Kirsti M G Paulsen, Norman E Davey, Sobia Idrees, Åsa Pérez-Bercoff & Richard J Edwards.
This work was presented at the Sydney Bioinformatics Research Symposium 2018. (Abstract below.) Click on thumbnail for full resolution PDF.
Short linear motifs (SLiMs) are short stretches of proteins that are directly involved in protein-protein interactions (PPI). Identifying SLiMs is important for understanding fundamental processes involved in normal cellular function. SLiMs are commonly only 3 - 10 amino acids in length and form low affinity interactions. This makes them ideal for fast cellular processes, such as cell signalling or response to stimuli, but also difficult to predict experimentally. As a result, many computational SLiM prediction methods have been developed. In order to increase the signal to noise ratio of SLiM predictions, different sequence masking techniques have been developed.
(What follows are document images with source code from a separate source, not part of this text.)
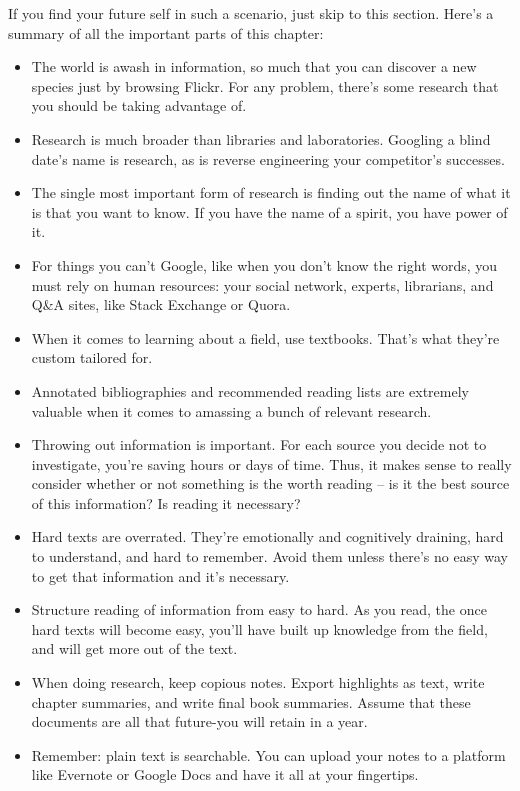 If you find your future self in such a scenario, just skip to this
section. Here's a summary of all the important parts of this chapter:

\begin{itemize}
\item The world is awash in information, so much that you can discover a new species
just by browsing Flickr. For any problem, there's some research that you should
be taking advantage of.

\item Research is much broader than libraries and laboratories. Googling a blind
date's name is research, as is reverse engineering your competitor's successes.

\item The single most important form of research is finding out the name of what it
is that you want to know. If you have the name of a spirit, you have power of
it.

\item For things you can't Google, like when you don't know the right words, you
must rely on human resources: your social network, experts, librarians, and Q\&A
sites, like Stack Exchange or Quora.

\item When it comes to learning about a field, use textbooks. That's what they're
custom tailored for.

\item Annotated bibliographies and recommended reading lists are extremely valuable
when it comes to amassing a bunch of relevant research.

\item Throwing out information is important. For each source you decide not to
investigate, you're saving hours or days of time. Thus, it makes sense to really
consider whether or not something is the worth reading -- is it the best source
of this information? Is reading it necessary?

\item Hard texts are overrated. They're emotionally and cognitively draining, hard to
understand, and hard to remember. Avoid them unless there's no easy way to get
that information and it's necessary.

\item Structure reading of information from easy to hard. As you read, the once hard
texts will become easy, you'll have built up knowledge from the field, and will
get more out of the text.

\item When doing research, keep copious notes. Export highlights as text, write
chapter summaries, and write final book summaries. Assume that these documents
are all that future-you will retain in a year.

\item Remember: plain text is searchable. You can upload your notes to a platform
like Evernote or Google Docs and have it all at your fingertips.
\end{itemize}

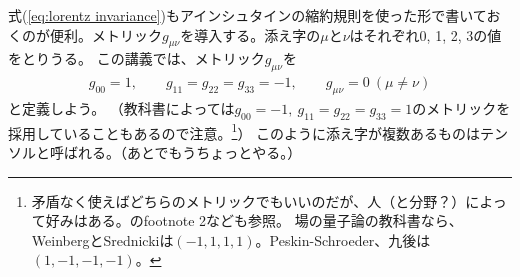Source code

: \documentclass[10pt,a4paper]{jarticle}
\begin{document}
式(\ref{eq:lorentz invariance})もアインシュタインの縮約規則を使った形で書いておくのが便利。メトリック$g_{\mu\nu}$を導入する。添え字の$\mu$と$\nu$はそれぞれ0, 1, 2, 3の値をとりうる。
この講義では、メトリック$g_{\mu\nu}$を
\begin{align}
g_{00} = 1, \qquad
g_{11} = 
g_{22} = 
g_{33} = -1, \qquad
g_{\mu\nu} = 0~(\mu\neq\nu)
\end{align}
と定義しよう。
（教科書によっては$g_{00} = -1,~g_{11} = g_{22} = g_{33} = 1$のメトリックを採用していることもあるので注意。\footnote{
矛盾なく使えばどちらのメトリックでもいいのだが、人（と分野？）によって好みはある。\cite{Dreiner:2008tw}のfootnote 2なども参照。
場の量子論の教科書なら、WeinbergとSrednickiは$(-1,1,1,1)$。Peskin-Schroeder、九後は$(1,-1,-1,-1)$。}）
このように添え字が複数あるものはテンソルと呼ばれる。（あとでもうちょっとやる。）
\end{document}
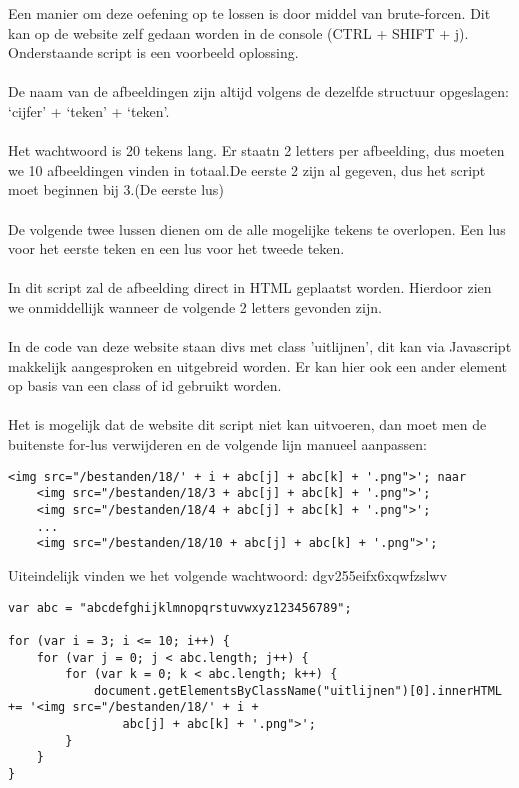 Een manier om deze oefening op te lossen is door middel van brute-forcen. Dit kan op de website zelf gedaan worden in de console (CTRL + SHIFT + j). Onderstaande script is een voorbeeld oplossing.
\\\\
De naam van de afbeeldingen zijn altijd volgens de dezelfde structuur opgeslagen: `cijfer' + `teken' + `teken'.
\\\\
Het wachtwoord is 20 tekens lang. Er staatn 2 letters per afbeelding, dus moeten we 10 afbeeldingen vinden in totaal.De eerste 2 zijn al gegeven, dus het script moet beginnen bij 3.(De eerste lus)
\\\\
De volgende twee lussen dienen om de alle mogelijke tekens te overlopen. Een lus voor het eerste teken en een lus voor het tweede teken.
\\\\
In dit script zal de afbeelding direct in HTML geplaatst worden. Hierdoor zien we onmiddellijk wanneer de volgende 2 letters gevonden zijn.
\\\\
In de code van deze website staan divs met class 'uitlijnen', dit kan via Javascript makkelijk aangesproken en uitgebreid worden. Er kan hier ook een ander element op basis van een class of id gebruikt worden.
\\\\
Het is mogelijk dat de website dit script niet kan uitvoeren, dan moet men de buitenste for-lus verwijderen en de volgende lijn manueel aanpassen:
\begin{lstlisting}
<img src="/bestanden/18/' + i + abc[j] + abc[k] + '.png">'; naar
	<img src="/bestanden/18/3 + abc[j] + abc[k] + '.png">';
	<img src="/bestanden/18/4 + abc[j] + abc[k] + '.png">';
	...
	<img src="/bestanden/18/10 + abc[j] + abc[k] + '.png">';
\end{lstlisting}

Uiteindelijk vinden we het volgende wachtwoord: dgv255eifx6xqwfzslwv

\begin{lstlisting}
var abc = "abcdefghijklmnopqrstuvwxyz123456789";

for (var i = 3; i <= 10; i++) {
	for (var j = 0; j < abc.length; j++) {
		for (var k = 0; k < abc.length; k++) {
			document.getElementsByClassName("uitlijnen")[0].innerHTML += '<img src="/bestanden/18/' + i + 
				abc[j] + abc[k] + '.png">';
		}
	}
}
\end{lstlisting}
These attempt to screen out areas that are unlikely to contain SLiMs and thereby preferentially eliminate the random nonfunctional sequences. One widely implemented masking strategy is to remove protein regions that form stable three-dimensional structures; SLiMs are typically found in regions of intrinsic disorder that are natively unstructured in their unbound form. To date, there has been no systematic study of how best to predict intrinsic disordered protein regions for SLiM discovery. Poor quality predictions will not have the desired noise-removal, while over-stringent masking will remove too many true positives. The aim of this study is to compare how ten different disorder prediction methods affect SLiM occurrence prediction and to identify the best method and settings for this purpose. The disorder prediction scores for each residue in the human proteome was obtained from the MobiDB database. Further, this study aims to investigate whether the optimal disorder masking settings for occurrence SLiM prediction are the same for de novo SLiM prediction and for identification of SLiM mediated PPIs.